Though the impulse behind it was deeply personal, jazz’s appeal was instantaneous and widespread. There were some naysayers, like “March King” John Philip Sousa, who charged that jazz’s earliest incarnation, ragtime, featuring relentless syncopations—metrical disruptions that create a feeling of giddy disorientation—made you “want to bite your grandmother.” In classical music such moments of rhythmic disruption are temporary, quickly dispelled through a reassertion of the regular accents of meter.
In ragtime, and later in the less rigid sounds of jazz (the two similarly fell along a gradual spectrum of rhythmically unsettling styles, with ragtime the more formulaic and predictable), things were left more permanently off-kilter. But songwriters Chris Smith, Tom Lemonier, and Will Dixon proffered a more popular opinion of the approach that had set Sousa back on his heels: “Ragtime music,” they asserted, “is the only real melody that thrills the heart and moves the feet.”
It moved feet all over the country. In Chicago, ragtime and early jazz stars like W. C. Handy and Scott Joplin made toes tap at the local World’s Fair in 1893, as well as at venues like the Pekin Theatres on South State Street, where Black and white patrons soaked in the sounds together. By 1917, William Bottoms’s immense Dreamland Café—which advertised eighteen electric blow fans, five exhaust fans, 125 electric lights, and an eight-hundred-person dance floor—was presenting the “Original Jazz Band” (initially spelled “Jass”). Two years later it hired legendary cornetist Joseph “King” Oliver, the musical leader whose ensemble served as a training ground for Louis Armstrong, who brought a new level of rhythmic flexibility to the art. As time went on, ragtime’s stiff formulations loosened and modern jazz’s more elastic approach took hold.

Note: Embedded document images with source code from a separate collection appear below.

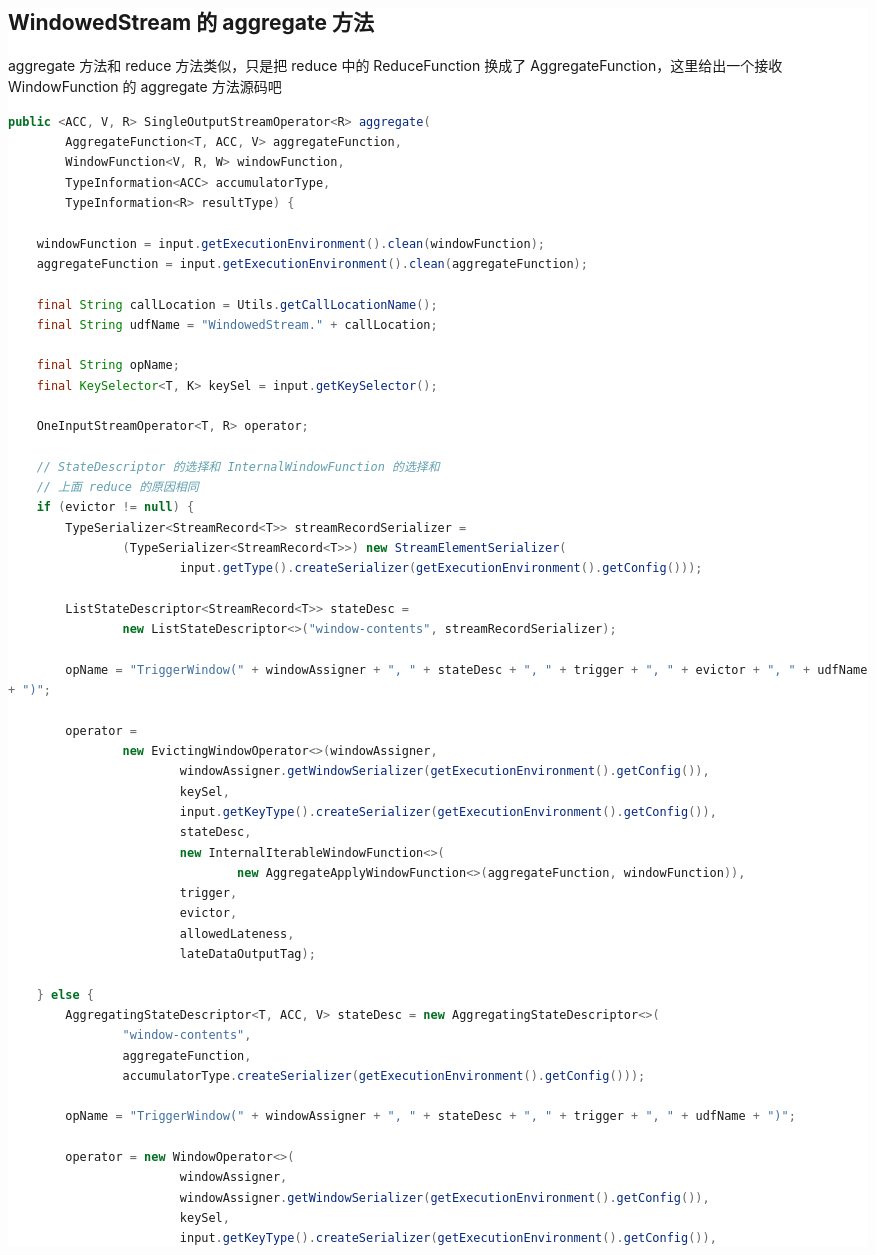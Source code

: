 ## WindowedStream 的 aggregate 方法

aggregate 方法和 reduce 方法类似，只是把 reduce 中的 ReduceFunction 换成了 AggregateFunction，这里给出一个接收 WindowFunction 的 aggregate 方法源码吧

```java
public <ACC, V, R> SingleOutputStreamOperator<R> aggregate(
		AggregateFunction<T, ACC, V> aggregateFunction,
		WindowFunction<V, R, W> windowFunction,
		TypeInformation<ACC> accumulatorType,
		TypeInformation<R> resultType) {

	windowFunction = input.getExecutionEnvironment().clean(windowFunction);
	aggregateFunction = input.getExecutionEnvironment().clean(aggregateFunction);

	final String callLocation = Utils.getCallLocationName();
	final String udfName = "WindowedStream." + callLocation;

	final String opName;
	final KeySelector<T, K> keySel = input.getKeySelector();

	OneInputStreamOperator<T, R> operator;

	// StateDescriptor 的选择和 InternalWindowFunction 的选择和
	// 上面 reduce 的原因相同
	if (evictor != null) {
		TypeSerializer<StreamRecord<T>> streamRecordSerializer =
				(TypeSerializer<StreamRecord<T>>) new StreamElementSerializer(
						input.getType().createSerializer(getExecutionEnvironment().getConfig()));

		ListStateDescriptor<StreamRecord<T>> stateDesc =
				new ListStateDescriptor<>("window-contents", streamRecordSerializer);

		opName = "TriggerWindow(" + windowAssigner + ", " + stateDesc + ", " + trigger + ", " + evictor + ", " + udfName + ")";

		operator =
				new EvictingWindowOperator<>(windowAssigner,
						windowAssigner.getWindowSerializer(getExecutionEnvironment().getConfig()),
						keySel,
						input.getKeyType().createSerializer(getExecutionEnvironment().getConfig()),
						stateDesc,
						new InternalIterableWindowFunction<>(
								new AggregateApplyWindowFunction<>(aggregateFunction, windowFunction)),
						trigger,
						evictor,
						allowedLateness,
						lateDataOutputTag);

	} else {
		AggregatingStateDescriptor<T, ACC, V> stateDesc = new AggregatingStateDescriptor<>(
				"window-contents",
				aggregateFunction,
				accumulatorType.createSerializer(getExecutionEnvironment().getConfig()));

		opName = "TriggerWindow(" + windowAssigner + ", " + stateDesc + ", " + trigger + ", " + udfName + ")";

		operator = new WindowOperator<>(
						windowAssigner,
						windowAssigner.getWindowSerializer(getExecutionEnvironment().getConfig()),
						keySel,
						input.getKeyType().createSerializer(getExecutionEnvironment().getConfig()),
```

Other jazz hot spots included Jelly Roll Morton’s New Orleans, with its Storyville section, boasting bawdy houses with the best piano “ticklers” of the day—that is, until the sector was shut down by the United States Navy on November 12, 1917. The sounds migrated elsewhere, including New York. The Tenderloin district, which encompassed Tin Pan Alley on West Twenty-Eighth Street, became dotted with jazz clubs early in the century. Black musicians learned to hone their trade in the growing cluster of music venues, reaching wealthy clientele at spots like Barron Wilkins’s Little Savoy on West Thirty-Fifth Street, and networking at the Marshall Hotel on West FiftyThird Street, which became an unofficial base of operations for jazz professionals. The musicians and crowds gravitated uptown to Harlem, the section of Manhattan that became a national symbol of America’s Black culture.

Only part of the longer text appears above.